Spring Allergen Removal—Getting Air Ducts Clean

Have you experienced chronic ear, throat, or eye irritations, sneezing, coughing, dizziness, or headaches only while in your home and as soon as you use your HVAC system? It could be from poor air quality due to dirty air ducts. Even the American Lung Association recognizes indoor air quality as the catalyst for many allergy-related diseases. If you haven’t cleaned your ducts in 4 to 5 years, there will be an accumulation of contaminants such as dust, pollen, mold, bacteria, and other allergens recirculating by your HVAC system to the indoor air. Even new construction can pose a threat with its hazardous materials and drywall dust. Consequently, you breathe these particles in, leading to allergic and asthmatic symptoms. Indoor allergies are most prevalent during spring and summer when your HVAC starts moving air around, and any particles that have settled there through the winter will kick up and begin affecting your breathing.
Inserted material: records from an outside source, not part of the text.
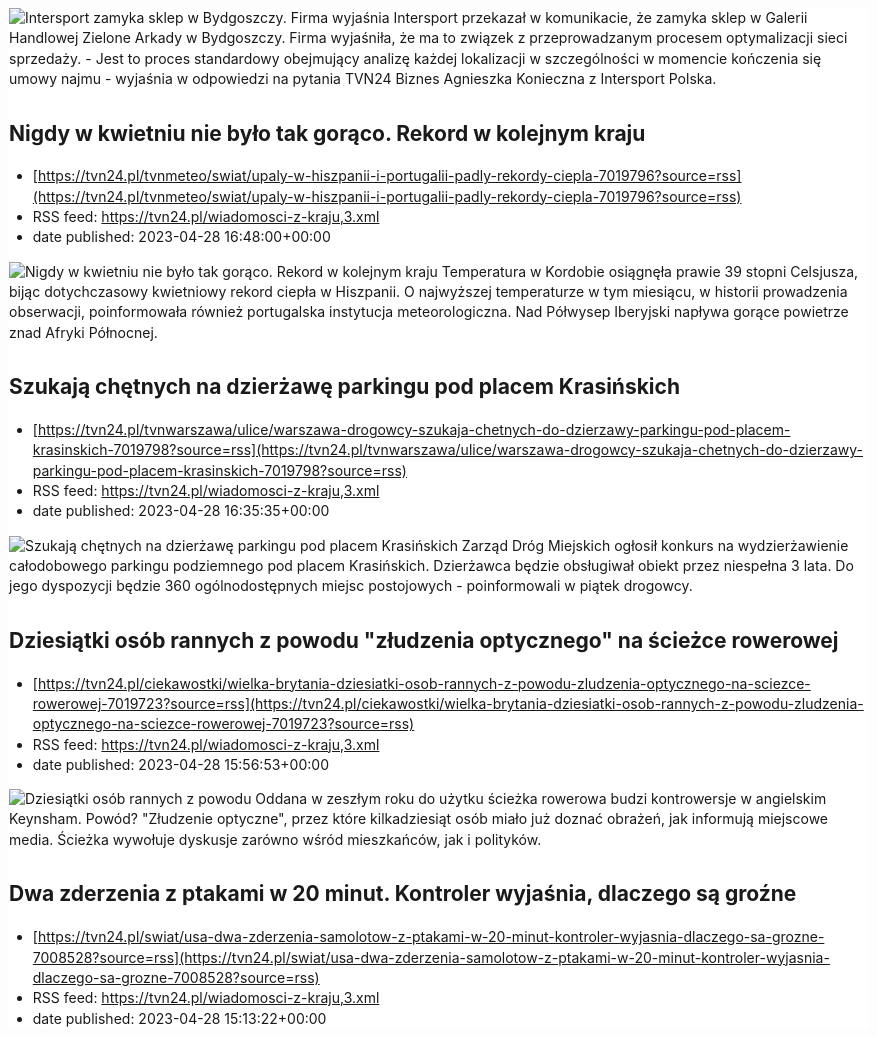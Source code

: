 <img alt="Intersport zamyka sklep w Bydgoszczy. Firma wyjaśnia" src="https://tvn24.pl/najnowsze/cdn-zdjecie-s0f3vw-shutterstock_2212317607-7019807/alternates/LANDSCAPE_1280" />
    Intersport przekazał w komunikacie, że zamyka sklep w Galerii Handlowej Zielone Arkady w Bydgoszczy. Firma wyjaśniła, że ma to związek z przeprowadzanym procesem optymalizacji sieci sprzedaży. - Jest to proces standardowy obejmujący analizę każdej lokalizacji w szczególności w momencie kończenia się umowy najmu - wyjaśnia w odpowiedzi na pytania TVN24 Biznes Agnieszka Konieczna z Intersport Polska.

## Nigdy w kwietniu nie było tak gorąco. Rekord w kolejnym kraju
 - [https://tvn24.pl/tvnmeteo/swiat/upaly-w-hiszpanii-i-portugalii-padly-rekordy-ciepla-7019796?source=rss](https://tvn24.pl/tvnmeteo/swiat/upaly-w-hiszpanii-i-portugalii-padly-rekordy-ciepla-7019796?source=rss)
 - RSS feed: https://tvn24.pl/wiadomosci-z-kraju,3.xml
 - date published: 2023-04-28 16:48:00+00:00

<img alt="Nigdy w kwietniu nie było tak gorąco. Rekord w kolejnym kraju" src="https://tvn24.pl/tvnmeteo/najnowsze/cdn-zdjecie-4khyu7-termometry-w-kordobie-pokazaly-blisko-40-stopni-celsjusza-7019857/alternates/LANDSCAPE_1280" />
    Temperatura w Kordobie osiągnęła prawie 39 stopni Celsjusza, bijąc dotychczasowy kwietniowy rekord ciepła w Hiszpanii. O najwyższej temperaturze w tym miesiącu, w historii prowadzenia obserwacji, poinformowała również portugalska instytucja meteorologiczna. Nad Półwysep Iberyjski napływa gorące powietrze znad Afryki Północnej.

## Szukają chętnych na dzierżawę parkingu pod placem Krasińskich
 - [https://tvn24.pl/tvnwarszawa/ulice/warszawa-drogowcy-szukaja-chetnych-do-dzierzawy-parkingu-pod-placem-krasinskich-7019798?source=rss](https://tvn24.pl/tvnwarszawa/ulice/warszawa-drogowcy-szukaja-chetnych-do-dzierzawy-parkingu-pod-placem-krasinskich-7019798?source=rss)
 - RSS feed: https://tvn24.pl/wiadomosci-z-kraju,3.xml
 - date published: 2023-04-28 16:35:35+00:00

<img alt="Szukają chętnych na dzierżawę parkingu pod placem Krasińskich " src="https://tvn24.pl/tvnwarszawa/najnowsze/cdn-zdjecie-co0vzg-parking-pod-placem-krasinskich-po-remoncie-5205197/alternates/LANDSCAPE_1280" />
    Zarząd Dróg Miejskich ogłosił konkurs na wydzierżawienie całodobowego parkingu podziemnego pod placem Krasińskich. Dzierżawca będzie obsługiwał obiekt przez niespełna 3 lata. Do jego dyspozycji będzie 360 ogólnodostępnych miejsc postojowych - poinformowali w piątek drogowcy.

## Dziesiątki osób rannych z powodu "złudzenia optycznego" na ścieżce rowerowej
 - [https://tvn24.pl/ciekawostki/wielka-brytania-dziesiatki-osob-rannych-z-powodu-zludzenia-optycznego-na-sciezce-rowerowej-7019723?source=rss](https://tvn24.pl/ciekawostki/wielka-brytania-dziesiatki-osob-rannych-z-powodu-zludzenia-optycznego-na-sciezce-rowerowej-7019723?source=rss)
 - RSS feed: https://tvn24.pl/wiadomosci-z-kraju,3.xml
 - date published: 2023-04-28 15:56:53+00:00

<img alt="Dziesiątki osób rannych z powodu " src="https://tvn24.pl/najnowsze/cdn-zdjecie-nxl9sh-anglia-rowery-na-sciezce-zdjecie-pogladowe-7019793/alternates/LANDSCAPE_1280" />
    Oddana w zeszłym roku do użytku ścieżka rowerowa budzi kontrowersje w angielskim Keynsham. Powód? "Złudzenie optyczne", przez które kilkadziesiąt osób miało już doznać obrażeń, jak informują miejscowe media. Ścieżka wywołuje dyskusje zarówno wśród mieszkańców, jak i polityków.

## Dwa zderzenia z ptakami w 20 minut. Kontroler wyjaśnia, dlaczego są groźne
 - [https://tvn24.pl/swiat/usa-dwa-zderzenia-samolotow-z-ptakami-w-20-minut-kontroler-wyjasnia-dlaczego-sa-grozne-7008528?source=rss](https://tvn24.pl/swiat/usa-dwa-zderzenia-samolotow-z-ptakami-w-20-minut-kontroler-wyjasnia-dlaczego-sa-grozne-7008528?source=rss)
 - RSS feed: https://tvn24.pl/wiadomosci-z-kraju,3.xml
 - date published: 2023-04-28 15:13:22+00:00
Types of Allergens—Some leading contaminants that can settle in your air ducts and later in your lungs are dust mites, mold, pet dander, pollen, smog, and volatile organic compounds. The EPA says these particles much more contaminate indoor air than outside. Dust mites are organisms that produce waste that gets circulated in your air ducts along with pollen after it is brought in through our clothes and shoes. Mold, caused by moisture, releases airborne spores, and pet dander or dead skin flecks from domestic pets can also cause allergic reactions and illness. Smog from C02 emissions and damaging gases from organic compounds can also become part of our home’s indoor environment, thereby detrimental to our respiratory health.
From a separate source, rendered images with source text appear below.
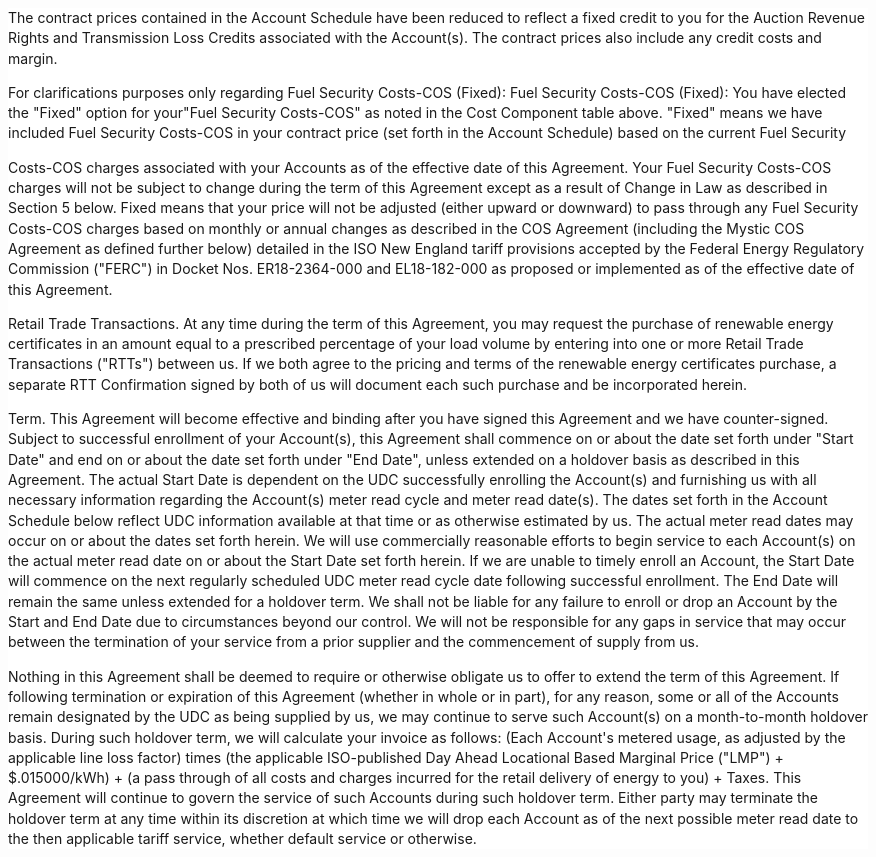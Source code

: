 The contract prices contained in the Account Schedule have been reduced to reflect a fixed credit to you for the Auction Revenue Rights and Transmission Loss Credits associated with the Account(s). The contract prices also include any credit costs and margin.

For clarifications purposes only regarding Fuel Security Costs-COS (Fixed):
Fuel Security Costs-COS (Fixed): You have elected the "Fixed" option for your"Fuel Security Costs-COS" as noted in the Cost Component table above. "Fixed" means we have included Fuel Security Costs-COS in your contract price (set forth in the Account Schedule) based on the current Fuel Security

Costs-COS charges associated with your Accounts as of the effective date of this Agreement. Your Fuel Security Costs-COS charges will not be subject to change during the term of this Agreement except as a result of Change in Law as described in Section 5 below. Fixed means that your price will not be adjusted (either upward or downward) to pass through any Fuel Security Costs-COS charges based on monthly or annual changes as described in the COS Agreement (including the Mystic COS Agreement as defined further below) detailed in the ISO New England tariff provisions accepted by the Federal Energy Regulatory Commission ("FERC") in Docket Nos. ER18-2364-000 and EL18-182-000 as proposed or implemented as of the effective date of this Agreement.

Retail Trade Transactions. At any time during the term of this Agreement, you may request the purchase of renewable energy certificates in an amount equal to a prescribed percentage of your load volume by entering into one or more Retail Trade Transactions ("RTTs") between us. If we both agree to the pricing and terms of the renewable energy certificates purchase, a separate RTT Confirmation signed by both of us will document each such purchase and be incorporated herein.

Term. This Agreement will become effective and binding after you have signed this Agreement and we have counter-signed. Subject to successful enrollment of your Account(s), this Agreement shall commence on or about the date set forth under "Start Date" and end on or about the date set forth under "End Date", unless extended on a holdover basis as described in this Agreement. The actual Start Date is dependent on the UDC successfully enrolling the Account(s) and furnishing us with all necessary information regarding the Account(s) meter read cycle and meter read date(s). The dates set forth in the Account Schedule below reflect UDC information available at that time or as otherwise estimated by us. The actual meter read dates may occur on or about the dates set forth herein. We will use commercially reasonable efforts to begin service to each Account(s) on the actual meter read date on or about the Start Date set forth herein. If we are unable to timely enroll an Account, the Start Date will commence on the next regularly scheduled UDC meter read cycle date following successful enrollment. The End Date will remain the same unless extended for a holdover term. We shall not be liable for any failure to enroll or drop an Account by the Start and End Date due to circumstances beyond our control. We will not be responsible for any gaps in service that may occur between the termination of your service from a prior supplier and the commencement of supply from us.

Nothing in this Agreement shall be deemed to require or otherwise obligate us to offer to extend the term of this Agreement. If following termination or expiration of this Agreement (whether in whole or in part), for any reason, some or all of the Accounts remain designated by the UDC as being supplied by us, we may continue to serve such Account(s) on a month-to-month holdover basis. During such holdover term, we will calculate your invoice as follows: (Each Account's metered usage, as adjusted by the applicable line loss factor) times (the applicable ISO-published Day Ahead Locational Based Marginal Price ("LMP") + $.015000/kWh) + (a pass through of all costs and charges incurred for the retail delivery of energy to you) + Taxes. This Agreement will continue to govern the service of such Accounts during such holdover term. Either party may terminate the holdover term at any time within its discretion at which time we will drop each Account as of the next possible meter read date to the then applicable tariff service, whether default service or otherwise.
The process and benefits of duct cleaning— Air duct cleaning is important and recommended by allergists to help you breathe healthier, fresher air by improving air quality and reducing allergy symptoms. If you’ve never had your ducts cleaned, don’t have the time, or lack the skills needed to clean them yourself, it’s always best to hire a professional who will possess the appropriate tools and expertise. With a rotary brush or air whip, a professional can clean and sanitize your ducts by flushing or pulling out dust and debris with a vacuum device that uses compressed air. The price will depend on the size and location of your home and the company you choose, so shop around without squelching on quality service. Duct cleaning takes about two hours for the average home and should be done twice yearly. If you’d rather do some of the work yourself, there are simpler tasks, such as changing the HVAC filter or wiping down the surface of the unit. If vacuuming, use a HEPA filter.

In addition to improving air quality, duct cleaning removes odors, reduces surface dust, and improves HVAC efficiency. Smells from pets, rodent droppings, mold, and mildew are removed, and dust from mites and pollen that settle on bed linen and carpets is reduced. Airflow is improved when ducts are unclogged of debris, thus leading to lower energy costs and extending the system’s life.

You should never compromise your indoor air quality by letting spring allergens run amok. You can keep yourself healthy and your HVAC system in good working order by following a regular maintenance plan for cleaning your air ducts. Although the procedure to sanitize and disinfect could be costly, it’s money well-spent as opposed to racking up enormous energy and medical bills. When you invest in cleaning your air ducts, you invest in your health and happy home, so make it a priority for this season.